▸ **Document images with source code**
● ● ● ● ●

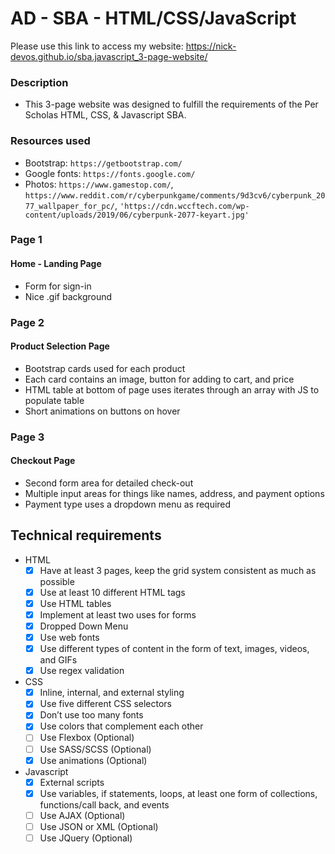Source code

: # AD - SBA - HTML/CSS/JavaScript

Please use this link to access my website: https://nick-devos.github.io/sba.javascript_3-page-website/

### Description
* This 3-page website was designed to fulfill the requirements of the Per Scholas HTML, CSS, & Javascript SBA. 

### Resources used
* Bootstrap: `https://getbootstrap.com/`
* Google fonts: `https://fonts.google.com/`
* Photos: `https://www.gamestop.com/`, `https://www.reddit.com/r/cyberpunkgame/comments/9d3cv6/cyberpunk_2077_wallpaper_for_pc/`, `'https://cdn.wccftech.com/wp-content/uploads/2019/06/cyberpunk-2077-keyart.jpg'`

### Page 1
#### Home - Landing Page
* Form for sign-in
* Nice .gif background

### Page 2
#### Product Selection Page
* Bootstrap cards used for each product
* Each card contains an image, button for adding to cart, and price
* HTML table at bottom of page uses iterates through an array with JS to populate table
* Short animations on buttons on hover

### Page 3
#### Checkout Page
* Second form area for detailed check-out
* Multiple input areas for things like names, address, and payment options
* Payment type uses a dropdown menu as required








## Technical requirements

* HTML
  - [x] Have at least 3 pages, keep the grid system consistent as much as possible
  - [x] Use at least 10 different HTML tags
  - [x] Use HTML tables
  - [x] Implement at least two uses for forms
  - [x] Dropped Down Menu 
  - [x] Use web fonts
  - [x] Use different types of content in the form of text, images, videos, and GIFs
  - [x] Use regex validation

* CSS
  - [x] Inline, internal, and external styling
  - [x] Use five different CSS selectors
  - [x] Don’t use too many fonts
  - [x] Use colors that complement each other
  - [ ] Use Flexbox (Optional)
  - [ ] Use SASS/SCSS (Optional)
  - [x] Use animations (Optional)

* Javascript
  - [x] External scripts
  - [x] Use variables, if statements, loops, at least one form of collections, functions/call back, and events
  - [ ] Use AJAX (Optional) 
  - [ ] Use JSON or XML (Optional)
  - [ ] Use JQuery (Optional)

● ● ● ● ●

▸ **TASK TO COMPLETE**
Please output the data above exactly as given, omitting every picture.

▸ **EXERCISE RESULT**
Source code

: # AD - SBA - HTML/CSS/JavaScript

Please use this link to access my website: https://nick-devos.github.io/sba.javascript_3-page-website/

### Description
* This 3-page website was designed to fulfill the requirements of the Per Scholas HTML, CSS, & Javascript SBA. 

### Resources used
* Bootstrap: `https://getbootstrap.com/`
* Google fonts: `https://fonts.google.com/`
* Photos: `https://www.gamestop.com/`, `https://www.reddit.com/r/cyberpunkgame/comments/9d3cv6/cyberpunk_2077_wallpaper_for_pc/`, `'https://cdn.wccftech.com/wp-content/uploads/2019/06/cyberpunk-2077-keyart.jpg'`

### Page 1
#### Home - Landing Page
* Form for sign-in
* Nice .gif background

### Page 2
#### Product Selection Page
* Bootstrap cards used for each product
* Each card contains an image, button for adding to cart, and price
* HTML table at bottom of page uses iterates through an array with JS to populate table
* Short animations on buttons on hover

### Page 3
#### Checkout Page
* Second form area for detailed check-out
* Multiple input areas for things like names, address, and payment options
* Payment type uses a dropdown menu as required








## Technical requirements

* HTML
  - [x] Have at least 3 pages, keep the grid system consistent as much as possible
  - [x] Use at least 10 different HTML tags
  - [x] Use HTML tables
  - [x] Implement at least two uses for forms
  - [x] Dropped Down Menu 
  - [x] Use web fonts
  - [x] Use different types of content in the form of text, images, videos, and GIFs
  - [x] Use regex validation

* CSS
  - [x] Inline, internal, and external styling
  - [x] Use five different CSS selectors
  - [x] Don’t use too many fonts
  - [x] Use colors that complement each other
  - [ ] Use Flexbox (Optional)
  - [ ] Use SASS/SCSS (Optional)
  - [x] Use animations (Optional)

* Javascript
  - [x] External scripts
  - [x] Use variables, if statements, loops, at least one form of collections, functions/call back, and events
  - [ ] Use AJAX (Optional) 
  - [ ] Use JSON or XML (Optional)
  - [ ] Use JQuery (Optional)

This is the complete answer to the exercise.